1080i HD video is top field first, 720p video is progressive.

"Reinterlace chroma" solves a problem with interlaced YUV420. Check this if you still see interlace in red edges after deinterlace.
If you want to check the effect of the "reinterlace chroma" feature, convert to '2vuy' (bare project) with and without the option and compare edges of bright red fast moving objects (using a screen loupe).

Gamma, range, nclc

When you open a movie a default color encoding is set in this field. This is determined from metadata or it may be an educated guess. You may enter other values if you know better.
"Range" is usually video range, except for Apple Component format and RGB-based formats like Animation.
"nclc" is a color encoding commonly used by video cameras. It includes a gamma value formally equal to 2.2 but which is really more like 2.0.
You can overrule the nclc assignment or only the gamma value.
The other nclc fields are "primaries" (the monitor phosphors for which the RGB encoding is intended) and the RGB->YCbCR matrix. These two fields only affect strongly saturated colors, which are rare in natural video.
All three standard nclc's (PAL, NTSC, HD) are very similar. The difference only affects strongly saturated colors.

Cropping, aspect ratio

You can crop the input in the "trim" section. The clipping encoded in input movie defines the default trim.
Same for pixel aspect ratio.

Batch size

If you do a multiple open in one of many ways (see "General") then this field shows the batch size. If you open a new input movie before clicking OK any existing batch is cleared.
You can have JES Deinterlacer treat a movie's chapters as a batch by checkmarking the little box.

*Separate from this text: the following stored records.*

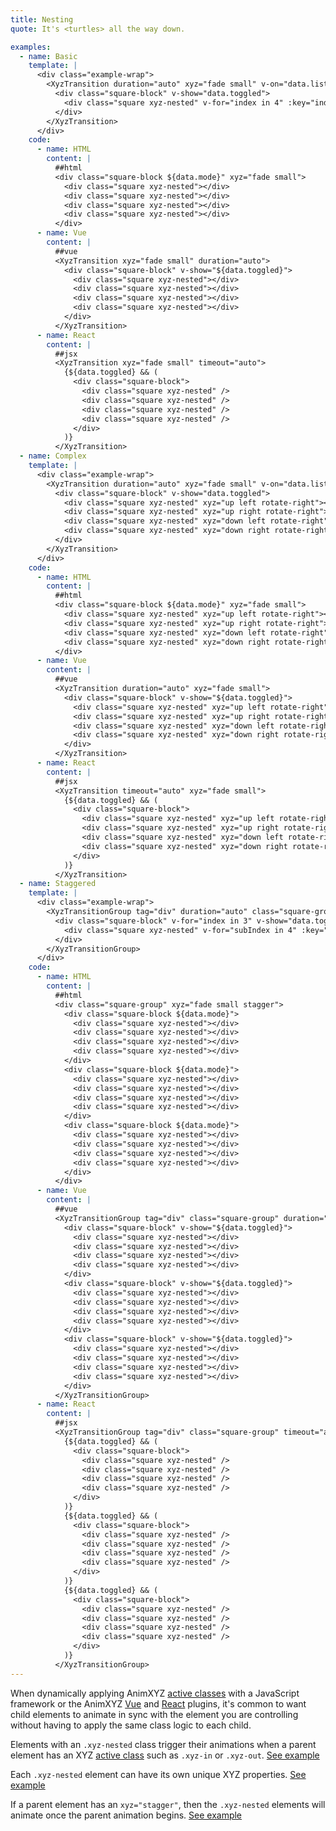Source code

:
 ```yaml
---
title: Nesting
quote: It's <turtles> all the way down.

examples:
  - name: Basic
    template: |
      <div class="example-wrap">
        <XyzTransition duration="auto" xyz="fade small" v-on="data.listeners">
          <div class="square-block" v-show="data.toggled">
            <div class="square xyz-nested" v-for="index in 4" :key="index"></div>
          </div>
        </XyzTransition>
      </div>
    code:
      - name: HTML
        content: |
          ##html
          <div class="square-block ${data.mode}" xyz="fade small">
            <div class="square xyz-nested"></div>
            <div class="square xyz-nested"></div>
            <div class="square xyz-nested"></div>
            <div class="square xyz-nested"></div>
          </div>
      - name: Vue
        content: |
          ##vue
          <XyzTransition xyz="fade small" duration="auto">
            <div class="square-block" v-show="${data.toggled}">
              <div class="square xyz-nested"></div>
              <div class="square xyz-nested"></div>
              <div class="square xyz-nested"></div>
              <div class="square xyz-nested"></div>
            </div>
          </XyzTransition>
      - name: React
        content: |
          ##jsx
          <XyzTransition xyz="fade small" timeout="auto">
            {${data.toggled} && (
              <div class="square-block">
                <div class="square xyz-nested" />
                <div class="square xyz-nested" />
                <div class="square xyz-nested" />
                <div class="square xyz-nested" />
              </div>
            )}
          </XyzTransition>
  - name: Complex
    template: |
      <div class="example-wrap">
        <XyzTransition duration="auto" xyz="fade small" v-on="data.listeners">
          <div class="square-block" v-show="data.toggled">
            <div class="square xyz-nested" xyz="up left rotate-right"></div>
            <div class="square xyz-nested" xyz="up right rotate-right"></div>
            <div class="square xyz-nested" xyz="down left rotate-right"></div>
            <div class="square xyz-nested" xyz="down right rotate-right"></div>
          </div>
        </XyzTransition>
      </div>
    code:
      - name: HTML
        content: |
          ##html
          <div class="square-block ${data.mode}" xyz="fade small">
            <div class="square xyz-nested" xyz="up left rotate-right"></div>
            <div class="square xyz-nested" xyz="up right rotate-right"></div>
            <div class="square xyz-nested" xyz="down left rotate-right"></div>
            <div class="square xyz-nested" xyz="down right rotate-right"></div>
          </div>
      - name: Vue
        content: |
          ##vue
          <XyzTransition duration="auto" xyz="fade small">
            <div class="square-block" v-show="${data.toggled}">
              <div class="square xyz-nested" xyz="up left rotate-right"></div>
              <div class="square xyz-nested" xyz="up right rotate-right"></div>
              <div class="square xyz-nested" xyz="down left rotate-right"></div>
              <div class="square xyz-nested" xyz="down right rotate-right"></div>
            </div>
          </XyzTransition>
      - name: React
        content: |
          ##jsx
          <XyzTransition timeout="auto" xyz="fade small">
            {${data.toggled} && (
              <div class="square-block">
                <div class="square xyz-nested" xyz="up left rotate-right" />
                <div class="square xyz-nested" xyz="up right rotate-right" />
                <div class="square xyz-nested" xyz="down left rotate-right" />
                <div class="square xyz-nested" xyz="down right rotate-right" />
              </div>
            )}
          </XyzTransition>
  - name: Staggered
    template: |
      <div class="example-wrap">
        <XyzTransitionGroup tag="div" duration="auto" class="square-group" xyz="fade small stagger" v-on="data.listeners">
          <div class="square-block" v-for="index in 3" v-show="data.toggled" :key="index">
            <div class="square xyz-nested" v-for="subIndex in 4" :key="subIndex"></div>
          </div>
        </XyzTransitionGroup>
      </div>
    code:
      - name: HTML
        content: |
          ##html
          <div class="square-group" xyz="fade small stagger">
            <div class="square-block ${data.mode}">
              <div class="square xyz-nested"></div>
              <div class="square xyz-nested"></div>
              <div class="square xyz-nested"></div>
              <div class="square xyz-nested"></div>
            </div>
            <div class="square-block ${data.mode}">
              <div class="square xyz-nested"></div>
              <div class="square xyz-nested"></div>
              <div class="square xyz-nested"></div>
              <div class="square xyz-nested"></div>
            </div>
            <div class="square-block ${data.mode}">
              <div class="square xyz-nested"></div>
              <div class="square xyz-nested"></div>
              <div class="square xyz-nested"></div>
              <div class="square xyz-nested"></div>
            </div>
          </div>
      - name: Vue
        content: |
          ##vue
          <XyzTransitionGroup tag="div" class="square-group" duration="auto" xyz="fade small stagger">
            <div class="square-block" v-show="${data.toggled}">
              <div class="square xyz-nested"></div>
              <div class="square xyz-nested"></div>
              <div class="square xyz-nested"></div>
              <div class="square xyz-nested"></div>
            </div>
            <div class="square-block" v-show="${data.toggled}">
              <div class="square xyz-nested"></div>
              <div class="square xyz-nested"></div>
              <div class="square xyz-nested"></div>
              <div class="square xyz-nested"></div>
            </div>
            <div class="square-block" v-show="${data.toggled}">
              <div class="square xyz-nested"></div>
              <div class="square xyz-nested"></div>
              <div class="square xyz-nested"></div>
              <div class="square xyz-nested"></div>
            </div>
          </XyzTransitionGroup>
      - name: React
        content: |
          ##jsx
          <XyzTransitionGroup tag="div" class="square-group" timeout="auto" xyz="fade small stagger">
            {${data.toggled} && (
              <div class="square-block">
                <div class="square xyz-nested" />
                <div class="square xyz-nested" />
                <div class="square xyz-nested" />
                <div class="square xyz-nested" />
              </div>
            )}
            {${data.toggled} && (
              <div class="square-block">
                <div class="square xyz-nested" />
                <div class="square xyz-nested" />
                <div class="square xyz-nested" />
                <div class="square xyz-nested" />
              </div>
            )}
            {${data.toggled} && (
              <div class="square-block">
                <div class="square xyz-nested" />
                <div class="square xyz-nested" />
                <div class="square xyz-nested" />
                <div class="square xyz-nested" />
              </div>
            )}
          </XyzTransitionGroup>
---
```


When dynamically applying AnimXYZ [active classes](#active-classes) with a JavaScript framework or the AnimXYZ [Vue](#vue) and [React](#react) plugins, it's common to want child elements to animate in sync with the element you are controlling without having to apply the same class logic to each child.

Elements with an `.xyz-nested` class trigger their animations when a parent element has an XYZ [active class](#active-classes) such as `.xyz-in` or `.xyz-out`. [See example](?tab=examples&example=Basic#nesting)

Each `.xyz-nested` element can have its own unique XYZ properties. [See example](?tab=examples&example=Complex#nesting)

If a parent element has an `xyz="stagger"`, then the `.xyz-nested` elements will animate once the parent animation begins. [See example](?tab=examples&example=Staggered#nesting)
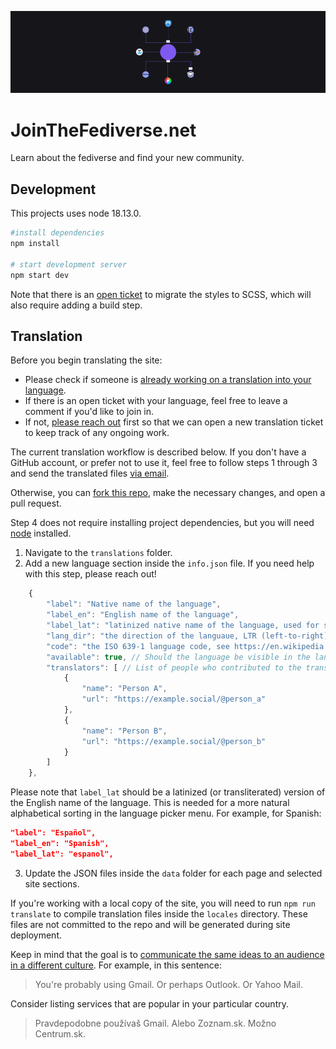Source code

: ![Logos of various fediverse platforms arranged in a circle, with little envelopes being sent between them.](public/images/images/fedi-920x240.png)
# JoinTheFediverse.net

Learn about the fediverse and find your new community.
## Development

This projects uses node 18.13.0.

```sh
#install dependencies
npm install

# start development server
npm start dev
```

Note that there is an [open ticket](https://github.com/jointhefediverse-net/jointhefediverse.net/issues/13) to migrate the styles to SCSS, which will also require adding a build step.

## Translation

Before you begin translating the site:

- Please check if someone is [already working on a translation into your language](https://github.com/jointhefediverse-net/jointhefediverse.net/issues?q=is%3Aopen+is%3Aissue+sort%3Aupdated-desc+label%3Atranslation).
- If there is an open ticket with your language, feel free to leave a comment if you'd like to join in.
- If not, [please reach out](https://stefanbohacek.com/contact/) first so that we can open a new translation ticket to keep track of any ongoing work.

The current translation workflow is described below. If you don't have a GitHub account, or prefer not to use it, feel free to follow steps 1 through 3 and send the translated files [via email](https://stefanbohacek.com/contact/).

Otherwise, you can [fork this repo](https://docs.github.com/en/get-started/quickstart/fork-a-repo), make the necessary changes, and open a pull request.

Step 4 does not require installing project dependencies, but you will need [node](https://nodejs.org/en/download) installed.

1. Navigate to the `translations` folder.
2. Add a new language section inside the `info.json` file. If you need help with this step, please reach out!

```js
    {
        "label": "Native name of the language",
        "label_en": "English name of the language",
        "label_lat": "latinized native name of the language, used for sorting",
        "lang_dir": "the direction of the languaue, LTR (left-to-right) or RTL (right-to-left)",
        "code": "the ISO 639-1 language code, see https://en.wikipedia.org/wiki/List_of_ISO_639-1_codes",
        "available": true, // Should the language be visible in the language picker? true or false
        "translators": [ // List of people who contributed to the translation
            {
                "name": "Person A",
                "url": "https://example.social/@person_a"
            },
            {
                "name": "Person B",
                "url": "https://example.social/@person_b"
            }
        ]
    },
```

Please note that `label_lat` should be a latinized (or transliterated) version of the English name of the language. This is needed for a more natural alphabetical sorting in the language picker menu. For example, for Spanish:

```json
"label": "Español",
"label_en": "Spanish",
"label_lat": "espanol",
```

3. Update the JSON files inside the `data` folder for each page and selected site sections.

If you're working with a local copy of the site, you will need to run `npm run translate` to compile  translation files inside the `locales` directory. These files are not committed to the repo and will be generated during site deployment. 

Keep in mind that the goal is to [communicate the same ideas to an audience in a different culture](https://localizejs.com/articles/what-is-the-difference-between-translation-and-localization/). For example, in this sentence:

> You're probably using Gmail. Or perhaps Outlook. Or Yahoo Mail.

Consider listing services that are popular in your particular country.

> Pravdepodobne používaš Gmail. Alebo Zoznam.sk. Možno Centrum.sk.
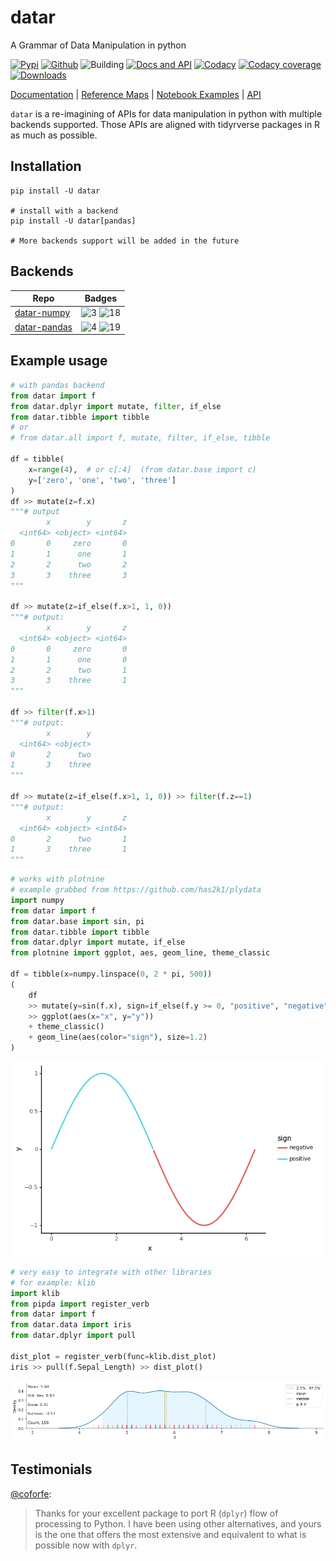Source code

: # datar

A Grammar of Data Manipulation in python

<!-- badges -->
[![Pypi][6]][7] [![Github][8]][9] ![Building][10] [![Docs and API][11]][5] [![Codacy][12]][13] [![Codacy coverage][14]][13] [![Downloads][20]][7]

[Documentation][5] | [Reference Maps][15] | [Notebook Examples][16] | [API][17]

`datar` is a re-imagining of APIs for data manipulation in python with multiple backends supported. Those APIs are aligned with tidyrverse packages in R as much as possible.

## Installation

```shell
pip install -U datar

# install with a backend
pip install -U datar[pandas]

# More backends support will be added in the future
```

<!-- ## Maximum compatibility with R packages

|Package|Version|
|-|-|
|[dplyr][21]|1.0.8| -->

## Backends

|Repo|Badges|
|-|-|
|[datar-numpy][1]|![3] ![18]|
|[datar-pandas][2]|![4] ![19]|

## Example usage

```python
# with pandas backend
from datar import f
from datar.dplyr import mutate, filter, if_else
from datar.tibble import tibble
# or
# from datar.all import f, mutate, filter, if_else, tibble

df = tibble(
    x=range(4),  # or c[:4]  (from datar.base import c)
    y=['zero', 'one', 'two', 'three']
)
df >> mutate(z=f.x)
"""# output
        x        y       z
  <int64> <object> <int64>
0       0     zero       0
1       1      one       1
2       2      two       2
3       3    three       3
"""

df >> mutate(z=if_else(f.x>1, 1, 0))
"""# output:
        x        y       z
  <int64> <object> <int64>
0       0     zero       0
1       1      one       0
2       2      two       1
3       3    three       1
"""

df >> filter(f.x>1)
"""# output:
        x        y
  <int64> <object>
0       2      two
1       3    three
"""

df >> mutate(z=if_else(f.x>1, 1, 0)) >> filter(f.z==1)
"""# output:
        x        y       z
  <int64> <object> <int64>
0       2      two       1
1       3    three       1
"""
```

```python
# works with plotnine
# example grabbed from https://github.com/has2k1/plydata
import numpy
from datar import f
from datar.base import sin, pi
from datar.tibble import tibble
from datar.dplyr import mutate, if_else
from plotnine import ggplot, aes, geom_line, theme_classic

df = tibble(x=numpy.linspace(0, 2 * pi, 500))
(
    df
    >> mutate(y=sin(f.x), sign=if_else(f.y >= 0, "positive", "negative"))
    >> ggplot(aes(x="x", y="y"))
    + theme_classic()
    + geom_line(aes(color="sign"), size=1.2)
)
```

![example](./example.png)

```python
# very easy to integrate with other libraries
# for example: klib
import klib
from pipda import register_verb
from datar import f
from datar.data import iris
from datar.dplyr import pull

dist_plot = register_verb(func=klib.dist_plot)
iris >> pull(f.Sepal_Length) >> dist_plot()
```

![example](./example2.png)

## Testimonials

[@coforfe](https://github.com/coforfe):
> Thanks for your excellent package to port R (`dplyr`) flow of processing to Python. I have been using other alternatives, and yours is the one that offers the most extensive and equivalent to what is possible now with `dplyr`.

[1]: https://github.com/pwwang/datar-numpy
[2]: https://github.com/pwwang/datar-pandas
[3]: https://img.shields.io/codacy/coverage/0a7519dad44246b6bab30576895f6766?style=flat-square
[4]: https://img.shields.io/codacy/coverage/45f4ea84ae024f1a8cf84be54dd144f7?style=flat-square
[5]: https://pwwang.github.io/datar/
[6]: https://img.shields.io/pypi/v/datar?style=flat-square
[7]: https://pypi.org/project/datar/
[8]: https://img.shields.io/github/v/tag/pwwang/datar?style=flat-square
[9]: https://github.com/pwwang/datar
[10]: https://img.shields.io/github/actions/workflow/status/pwwang/datar/ci.yml?branch=master&style=flat-square
[11]: https://img.shields.io/github/actions/workflow/status/pwwang/datar/docs.yml?branch=master&style=flat-square
[12]: https://img.shields.io/codacy/grade/3d9bdff4d7a34bdfb9cd9e254184cb35?style=flat-square
[13]: https://app.codacy.com/gh/pwwang/datar
[14]: https://img.shields.io/codacy/coverage/3d9bdff4d7a34bdfb9cd9e254184cb35?style=flat-square
[15]: https://pwwang.github.io/datar/reference-maps/ALL/
[16]: https://pwwang.github.io/datar/notebooks/across/
[17]: https://pwwang.github.io/datar/api/datar/
[18]: https://img.shields.io/pypi/v/datar-numpy?style=flat-square
[19]: https://img.shields.io/pypi/v/datar-pandas?style=flat-square
[20]: https://img.shields.io/pypi/dm/datar?style=flat-square
[21]: https://github.com/tidyverse/dplyr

The following three groups of controls (threshold, jaggies and noise) are coupled to adaptive deinterlace. Adaptive deinterlace is always used for standards conversion and is the default for ordinary deinterlace.

Block match threshold

The quality of deinterlaced video is improved if stationary parts are not deinterlaced (avoiding vertical interpolation).
The threshold determines how blocks of pixels are tested for equality. For clean video from a digital camera 300 is a good value. For noisy video use 600 or higher.
0 means "no adaptive deinterlace" (no stationary parts detected).
A high value is good for noisy video but may cause some interlace artifacts to persist. Artifacts may occur in moving periodic image parts due to spurious block matches. You mave have to lower the threshold to about 200 to get rid of this.

Remove jaggies

A slow feature that detects edges of moving objects and interpolates them in a special way.
Not all edges are found and rare artifacts may occur in certain regular patterns.

Reduce noise

Reduce noise (fast) is a very fast and simple temporal noise filter. This works well for random point noise in static backgrounds.
Only available in combination with adaptive deinterlace (or standards conversion of interlaced input).

Reduce noise (slow) is better quality and always available. It averages 15 frames in order to make backgrounds clean.
To preserve more detail use "Strict random test". For quiet backgrounds use "No random test".

Skip repeated frames

Some movies have a regular pattern of repeated frames. For example, every 24th frame may be repeated to turn film frame rate into PAL frame rate. Or every 4th frame may be repeated to turn film into NTSC.
You can have JES Deinterlacer skip these frames. Movie duration is preserved and the first frame to skip is found automatically.
Example: every frame is repeated due to import error. Set skip = true, skip every Nth = 2.
Caveat: this feature is not compatible with suspend/resume yet.

Flip vertical or horizontal

"Flip horizontal" reflects the image relative to the vertical axis (left<->right).
"Flip vertical" reflects the image relative to the horizontal axis (upside down).
"Flip vertical" is only available if the input or the output is progressive (not interlaced). Otherwise you have to do a change field dominance project (just to get the vertical flip done).

Dual mono to stereo

Checking this option turns two mono tracks or channels in one stereo track.
In case of "Copy sound" you still end up with two tracks, but at least they get tagged as L/R.

Inspector

Some input settings (info, color, dimensions) have been moved to the Inspector in v3.6.

Preview

The Preview shows the effect of the input settings on the input movie as imported by the application.
Flip and reinterlace chroma are shown in the output window.